**Problem statement:** Quote from the first line below through the line that contains "As was seen", both included, and leave the pictures out.

Plain-text document sources:
=======

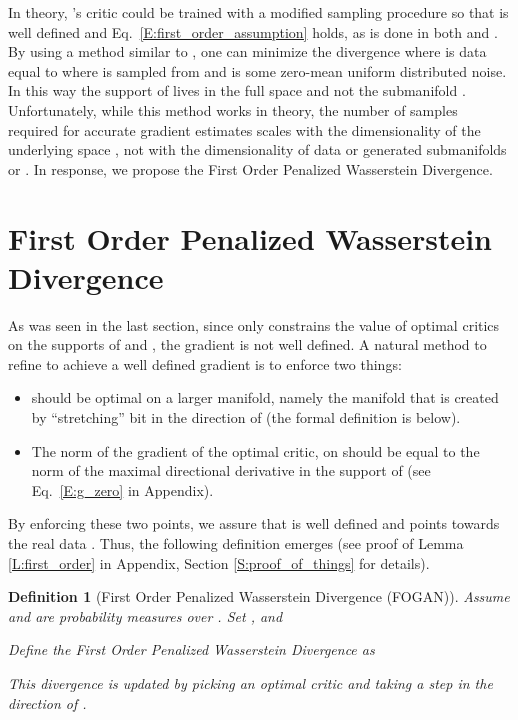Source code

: \documentclass{article}
\newtheorem{definition}{Definition}
\begin{document}
 In theory, 's critic could be trained with a modified sampling procedure so that 
 is well defined and Eq.\ \ref{E:first_order_assumption} holds, as is done in both \cite{dragan} and \cite{unterthiner2017coulomb}.
 By using a method similar to \cite{bishop1998gtm}, one can minimize the divergence 
 where  is data equal to  where  is sampled from  and  is some zero-mean
 uniform distributed noise. In this way the support
 of  lives in the full space  and not the submanifold .
 Unfortunately, while this method works in theory,
 the number of samples required for accurate gradient estimates scales with the dimensionality of the underlying space ,
 not with the dimensionality of data or generated submanifolds  or .
 In response, we propose the First Order Penalized Wasserstein Divergence.
 
 \section{First Order Penalized Wasserstein Divergence}\label{S:fo_divergence}
 As was seen in the last section, since  only constrains the value of optimal critics on the supports of  and ,
 the gradient  is not well defined. A natural method to refine  to achieve
 a well defined gradient is to enforce two things:
 \begin{itemize}
  \item  should be optimal on a larger manifold, namely the manifold  that is created by
 ``stretching''  bit in the direction of  (the formal definition is below). 
  \item The norm of the gradient of the optimal critic,  on  should be equal to the norm of the maximal directional
  derivative in the support of  (see Eq.\ \ref{E:g_zero} in Appendix).
 \end{itemize}
 By enforcing these two points, we assure that  is well defined and points towards the real data . Thus, the following
 definition emerges (see proof of Lemma \ref{L:first_order} in Appendix, Section \ref{S:proof_of_things} for details).
 \begin{definition}[First Order Penalized Wasserstein Divergence (FOGAN)]\label{D:fo_divergence}
  Assume  and  are probability measures over .
  Set ,  and
  \begin{small}
  
  \end{small}
  Define the First Order Penalized Wasserstein Divergence as
  
  This divergence is updated by picking an optimal critic 
  and taking a step in the direction of .
 \end{definition}
\end{document}
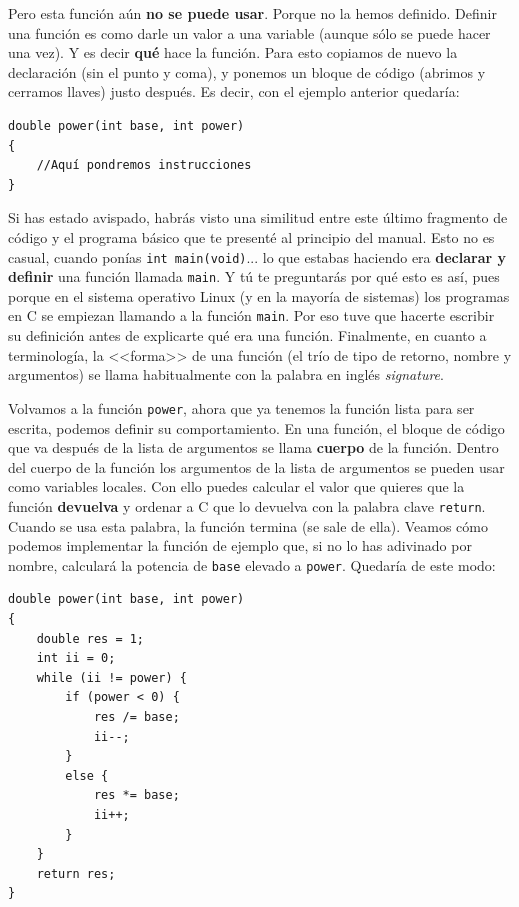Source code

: \documentclass[a4paper]{article}
\begin{document}
Pero esta función aún \textbf{no se puede usar}. Porque no la hemos definido.
Definir una función es como darle un valor a una variable (aunque sólo se puede
hacer una vez). Y es decir \textbf{qué} hace la función. Para esto copiamos
de nuevo la declaración (sin el punto y coma), y ponemos un bloque de código
(abrimos y cerramos llaves) justo después. Es decir, con el ejemplo anterior
quedaría:


\noindent
\begin{minipage}[H]{\linewidth}
\mbox{}
\begin{lstlisting}[style=C, label={lst:functionDefinition},
caption={Definición de una función en C}]
double power(int base, int power)
{
    //Aquí pondremos instrucciones
}
\end{lstlisting}
\end{minipage}

Si has estado avispado, habrás visto una similitud entre este último fragmento
de código y el programa básico que te presenté al principio del manual. Esto
no es casual, cuando ponías \verb!int main(void)!... lo que estabas haciendo era
\textbf{declarar y definir} una función llamada \verb!main!. Y tú te
preguntarás por qué esto es así, pues porque en el sistema operativo Linux (y en
la mayoría de sistemas) los programas en C se empiezan llamando a la
función \verb!main!. Por eso tuve que hacerte escribir su definición antes de
explicarte qué era una función. Finalmente, en cuanto a terminología, la
<<forma>> de una función (el trío de tipo de retorno, nombre y argumentos) se
llama habitualmente con la palabra en inglés \emph{signature}.

Volvamos a la función \verb!power!, ahora que ya tenemos la función lista
para ser escrita, podemos definir su comportamiento. En una función, el bloque
de código que va después de la lista de argumentos se llama \textbf{cuerpo} de
la función. Dentro del cuerpo de la función los argumentos de la lista de
argumentos se pueden usar como variables locales.
Con ello puedes calcular el valor
que quieres que la función \textbf{devuelva} y ordenar a C que lo devuelva con
la palabra clave \lstinline[style=C]{return}. Cuando se usa esta palabra,
la función termina (se sale de ella). Veamos cómo podemos implementar la
función de ejemplo que, si no lo has adivinado por nombre, calculará la potencia
de \verb!base! elevado a \verb!power!. Quedaría de este modo:


\noindent
\begin{minipage}[H]{\linewidth}
\mbox{}
\begin{lstlisting}[style=C, label={lst:functionExample},
caption={Ejemplo de función en C}]
double power(int base, int power)
{
    double res = 1;
    int ii = 0;
    while (ii != power) {
        if (power < 0) {
            res /= base;
            ii--;
        }
        else {
            res *= base;
            ii++;
        }
    }
    return res;
}
\end{lstlisting}
\end{minipage}
\end{document}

=======

**Reply:**
Source code

: \documentclass{article}
\newtheorem{definition}{Definition}
\begin{document}
 In theory, 's critic could be trained with a modified sampling procedure so that 
 is well defined and Eq.\ \ref{E:first_order_assumption} holds, as is done in both \cite{dragan} and \cite{unterthiner2017coulomb}.
 By using a method similar to \cite{bishop1998gtm}, one can minimize the divergence 
 where  is data equal to  where  is sampled from  and  is some zero-mean
 uniform distributed noise. In this way the support
 of  lives in the full space  and not the submanifold .
 Unfortunately, while this method works in theory,
 the number of samples required for accurate gradient estimates scales with the dimensionality of the underlying space ,
 not with the dimensionality of data or generated submanifolds  or .
 In response, we propose the First Order Penalized Wasserstein Divergence.
 
 \section{First Order Penalized Wasserstein Divergence}\label{S:fo_divergence}
 As was seen in the last section, since  only constrains the value of optimal critics on the supports of  and ,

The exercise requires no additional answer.